ANGI Homeservices Inc (NASDAQ:ANGI) files its latest 10-K with SEC for the fiscal year ended on December 31, 2018. ANGI Homeservices Inc creates digital marketplace for home services, connecting millions of homeowners across the globe with home service professionals. It brands include HomeAdvisor, Angie's List, mHelpDesk, HomeStars (Canada), and MyHammer (Germany). ANGI Homeservices Inc has a market cap of $8.21 billion; its shares were traded at around $16.38 with a P/E ratio of 109.19 and P/S ratio of 7.33.

For the last quarter ANGI Homeservices Inc reported a revenue of $279.0 million, compared with the revenue of $223.2 million during the same period a year ago. For the latest fiscal year the company reported a revenue of $1.1 billion, an increase of 53.8% from last year. For the last five years ANGI Homeservices Inc had an average revenue growth rate of 35% a year.

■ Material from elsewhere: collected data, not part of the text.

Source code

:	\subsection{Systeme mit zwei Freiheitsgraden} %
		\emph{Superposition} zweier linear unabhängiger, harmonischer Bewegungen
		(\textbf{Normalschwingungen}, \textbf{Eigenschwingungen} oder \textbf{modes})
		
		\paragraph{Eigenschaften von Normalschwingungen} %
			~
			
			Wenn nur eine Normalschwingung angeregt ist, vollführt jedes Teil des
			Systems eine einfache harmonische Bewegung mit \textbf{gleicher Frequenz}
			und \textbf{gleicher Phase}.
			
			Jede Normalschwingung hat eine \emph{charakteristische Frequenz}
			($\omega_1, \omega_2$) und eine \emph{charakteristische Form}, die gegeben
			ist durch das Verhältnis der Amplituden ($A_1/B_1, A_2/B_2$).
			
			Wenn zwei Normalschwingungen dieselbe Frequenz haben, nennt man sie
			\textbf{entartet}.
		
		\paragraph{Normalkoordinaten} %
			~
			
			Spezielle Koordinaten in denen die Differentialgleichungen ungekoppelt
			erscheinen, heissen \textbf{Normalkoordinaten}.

The reported diluted earnings per share was 15 cents for the year, an increase of -162.5% from previous year. The ANGI Homeservices Inc had an operating margin of 5.64%, compared with the operating margin of -20.08% a year before. The 10-year historical median operating margin of ANGI Homeservices Inc is -15.76%. The profitability rank of the company is 3 (out of 10).

At the end of the fiscal year, ANGI Homeservices Inc has the cash and cash equivalents of $337.0 million, compared with $221.5 million in the previous year. The long term debt was $246.0 million, compared with $260.3 million in the previous year. The interest coverage to the debt is 5.4. ANGI Homeservices Inc has a financial strength rank of 7 (out of 10).

At the current stock price of $16.38, ANGI Homeservices Inc is traded at 85.7% premium to its historical median P/S valuation band of $8.82. The P/S ratio of the stock is 7.33, while the historical median P/S ratio is 3.96. The stock gained 9.93% during the past 12 months.

CEO Recent Trades:

CEO William B. Ridenour sold 13,912 shares of ANGI stock on 02/21/2019 at the average price of $16.18. The price of the stock has increased by 1.24% since.

Directors and Officers Recent Trades:

CMO Allison Lowrie sold 7,648 shares of ANGI stock on 02/26/2019 at the average price of $16.49. The price of the stock has decreased by 0.67% since.President & COO Craig M. Smith sold 5,088 shares of ANGI stock on 02/25/2019 at the average price of $16.42. The price of the stock has decreased by 0.24% since.CMO Allison Lowrie sold 7,649 shares of ANGI stock on 02/21/2019 at the average price of $16.26. The price of the stock has increased by 0.74% since.President & COO Craig M. Smith sold 5,137 shares of ANGI stock on 02/19/2019 at the average price of $16.64. The price of the stock has decreased by 1.56% since.President & COO Craig M. Smith sold 5,137 shares of ANGI stock on 02/19/2019 at the average price of $16.64. The price of the stock has decreased by 1.56% since.